Work instruction.
Filter the entries down to the lines containing "Plotted", and copy those lines.

Exercise materials.
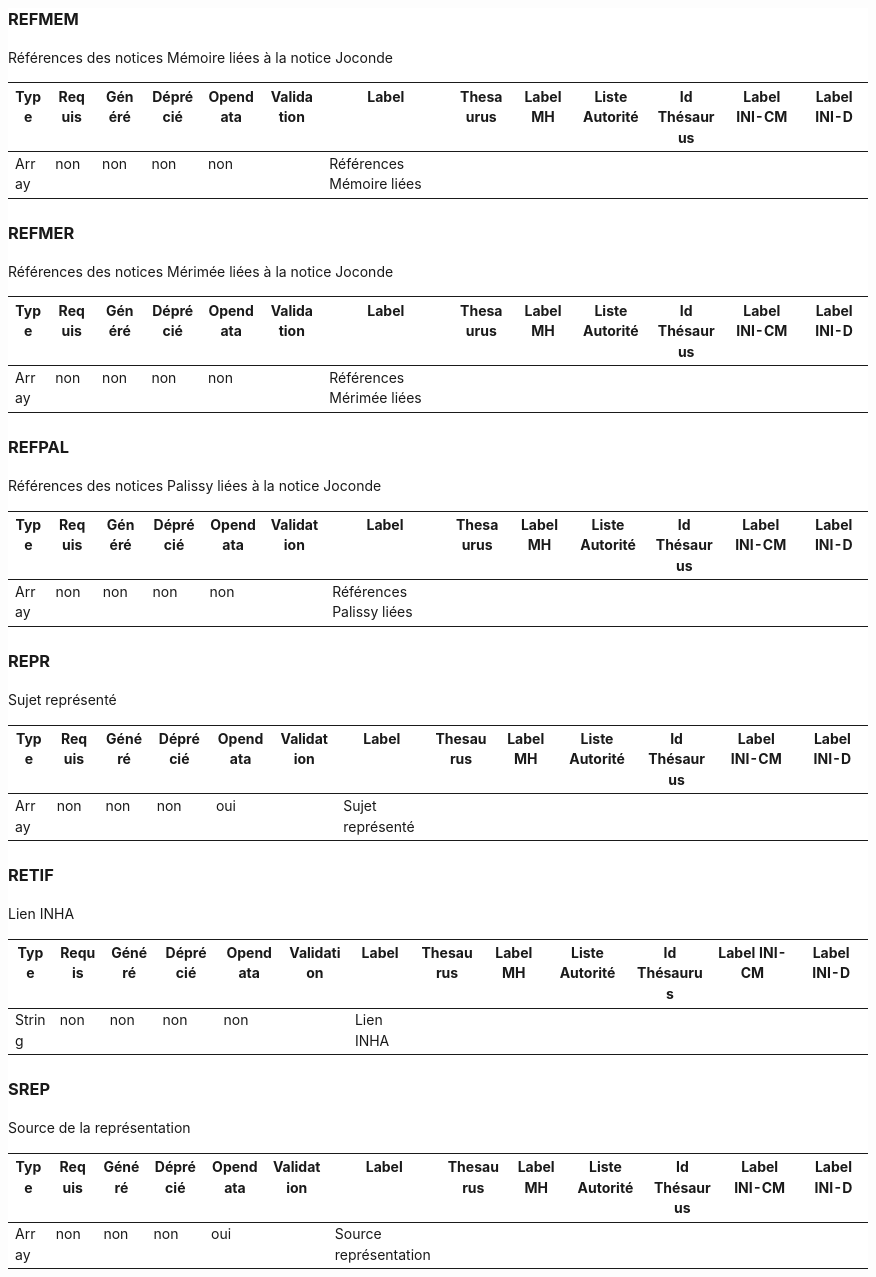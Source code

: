 ### REFMEM
Références des notices Mémoire liées à la notice Joconde




|Type|Requis|Généré|Déprécié|Opendata|Validation|Label|Thesaurus|Label MH|Liste Autorité|Id Thésaurus|Label INI-CM| Label INI-D|
|----|------|------|------|--------|----------|-----|---|---|---|----|---|---|
|Array|non|non|non|non||Références Mémoire liées|||||||

### REFMER
Références des notices Mérimée liées à la notice Joconde




|Type|Requis|Généré|Déprécié|Opendata|Validation|Label|Thesaurus|Label MH|Liste Autorité|Id Thésaurus|Label INI-CM| Label INI-D|
|----|------|------|------|--------|----------|-----|---|---|---|----|---|---|
|Array|non|non|non|non||Références Mérimée liées|||||||

### REFPAL
Références des notices Palissy liées à la notice Joconde




|Type|Requis|Généré|Déprécié|Opendata|Validation|Label|Thesaurus|Label MH|Liste Autorité|Id Thésaurus|Label INI-CM| Label INI-D|
|----|------|------|------|--------|----------|-----|---|---|---|----|---|---|
|Array|non|non|non|non||Références Palissy liées|||||||

### REPR
Sujet représenté 




|Type|Requis|Généré|Déprécié|Opendata|Validation|Label|Thesaurus|Label MH|Liste Autorité|Id Thésaurus|Label INI-CM| Label INI-D|
|----|------|------|------|--------|----------|-----|---|---|---|----|---|---|
|Array|non|non|non|oui||Sujet représenté|||||||

### RETIF
Lien INHA




|Type|Requis|Généré|Déprécié|Opendata|Validation|Label|Thesaurus|Label MH|Liste Autorité|Id Thésaurus|Label INI-CM| Label INI-D|
|----|------|------|------|--------|----------|-----|---|---|---|----|---|---|
|String|non|non|non|non||Lien INHA|||||||

### SREP
Source de la représentation




|Type|Requis|Généré|Déprécié|Opendata|Validation|Label|Thesaurus|Label MH|Liste Autorité|Id Thésaurus|Label INI-CM| Label INI-D|
|----|------|------|------|--------|----------|-----|---|---|---|----|---|---|
|Array|non|non|non|oui||Source représentation|||||||
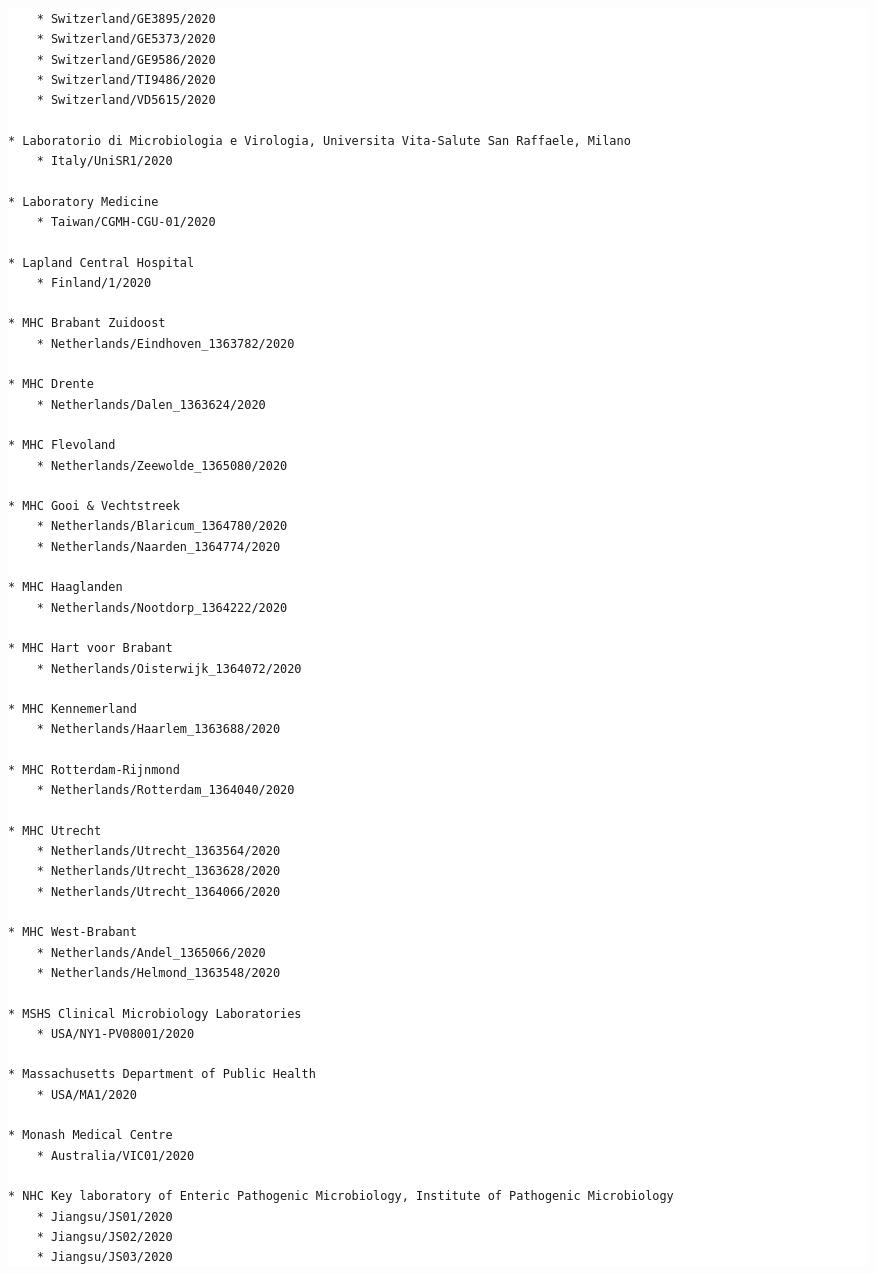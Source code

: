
 ```auspiceMainDisplayMarkdown
	* Switzerland/GE3895/2020
	* Switzerland/GE5373/2020
	* Switzerland/GE9586/2020
	* Switzerland/TI9486/2020
	* Switzerland/VD5615/2020

* Laboratorio di Microbiologia e Virologia, Universita Vita-Salute San Raffaele, Milano
	* Italy/UniSR1/2020

* Laboratory Medicine
	* Taiwan/CGMH-CGU-01/2020

* Lapland Central Hospital
	* Finland/1/2020

* MHC Brabant Zuidoost
	* Netherlands/Eindhoven_1363782/2020

* MHC Drente
	* Netherlands/Dalen_1363624/2020

* MHC Flevoland
	* Netherlands/Zeewolde_1365080/2020

* MHC Gooi & Vechtstreek
	* Netherlands/Blaricum_1364780/2020
	* Netherlands/Naarden_1364774/2020

* MHC Haaglanden
	* Netherlands/Nootdorp_1364222/2020

* MHC Hart voor Brabant
	* Netherlands/Oisterwijk_1364072/2020

* MHC Kennemerland
	* Netherlands/Haarlem_1363688/2020

* MHC Rotterdam-Rijnmond
	* Netherlands/Rotterdam_1364040/2020

* MHC Utrecht
	* Netherlands/Utrecht_1363564/2020
	* Netherlands/Utrecht_1363628/2020
	* Netherlands/Utrecht_1364066/2020

* MHC West-Brabant
	* Netherlands/Andel_1365066/2020
	* Netherlands/Helmond_1363548/2020

* MSHS Clinical Microbiology Laboratories
	* USA/NY1-PV08001/2020

* Massachusetts Department of Public Health
	* USA/MA1/2020

* Monash Medical Centre
	* Australia/VIC01/2020

* NHC Key laboratory of Enteric Pathogenic Microbiology, Institute of Pathogenic Microbiology
	* Jiangsu/JS01/2020
	* Jiangsu/JS02/2020
	* Jiangsu/JS03/2020

```
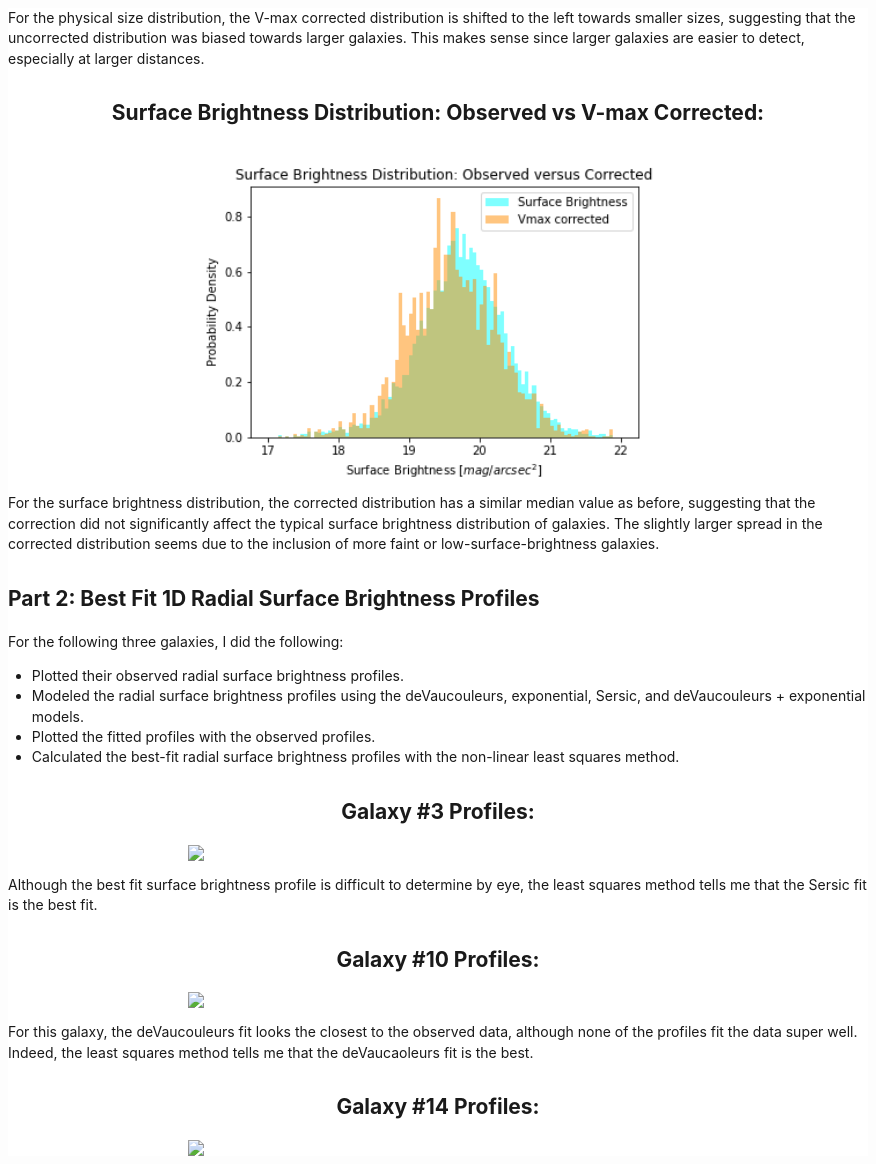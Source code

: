 For the physical size distribution, the V-max corrected distribution is shifted to the left towards smaller sizes, suggesting that the uncorrected distribution was biased towards larger galaxies. This makes sense since larger galaxies are easier to detect, especially at larger distances.

<h2 style="text-align: center;">Surface Brightness Distribution: Observed vs V-max Corrected: </h2>
<img class="img-fluid" style="display: block; margin: 0 auto;" src="./images/surf_brightness_dist_vmax.png" width="500">

For the surface brightness distribution, the corrected distribution has a similar median value as before, suggesting that the correction did not significantly affect the typical surface brightness distribution of galaxies. The slightly larger spread in the corrected distribution seems due to the inclusion of more faint or low-surface-brightness galaxies.

## Part 2: Best Fit 1D Radial Surface Brightness Profiles
For the following three galaxies, I did the following:
- Plotted their observed radial surface brightness profiles.
- Modeled the radial surface brightness profiles using the deVaucouleurs, exponential, Sersic, and deVaucouleurs + exponential models.
- Plotted the fitted profiles with the observed profiles.
- Calculated the best-fit radial surface brightness profiles with the non-linear least squares method.

<h2 style="text-align: center;">Galaxy #3 Profiles: </h2>
<img class="img-fluid" style="display: block; margin: 0 auto;" src="./images/images/gal3_R_vs_mu.png" width="500">

Although the best fit surface brightness profile is difficult to determine by eye, the least squares method tells me that the Sersic fit is the best fit.

<h2 style="text-align: center;">Galaxy #10 Profiles: </h2>
<img class="img-fluid" style="display: block; margin: 0 auto;" src="./images/images/gal10_R_vs_mu.png" width="500">

For this galaxy, the deVaucouleurs fit looks the closest to the observed data, although none of the profiles fit the data super well. Indeed, the least squares method tells me that the deVaucaoleurs fit is the best.

<h2 style="text-align: center;">Galaxy #14 Profiles: </h2>
<img class="img-fluid" style="display: block; margin: 0 auto;" src="./images/images/gal14_R_vs_mu.png" width="500">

Task solution.
- Plotted their observed radial surface brightness profiles.
- Plotted the fitted profiles with the observed profiles.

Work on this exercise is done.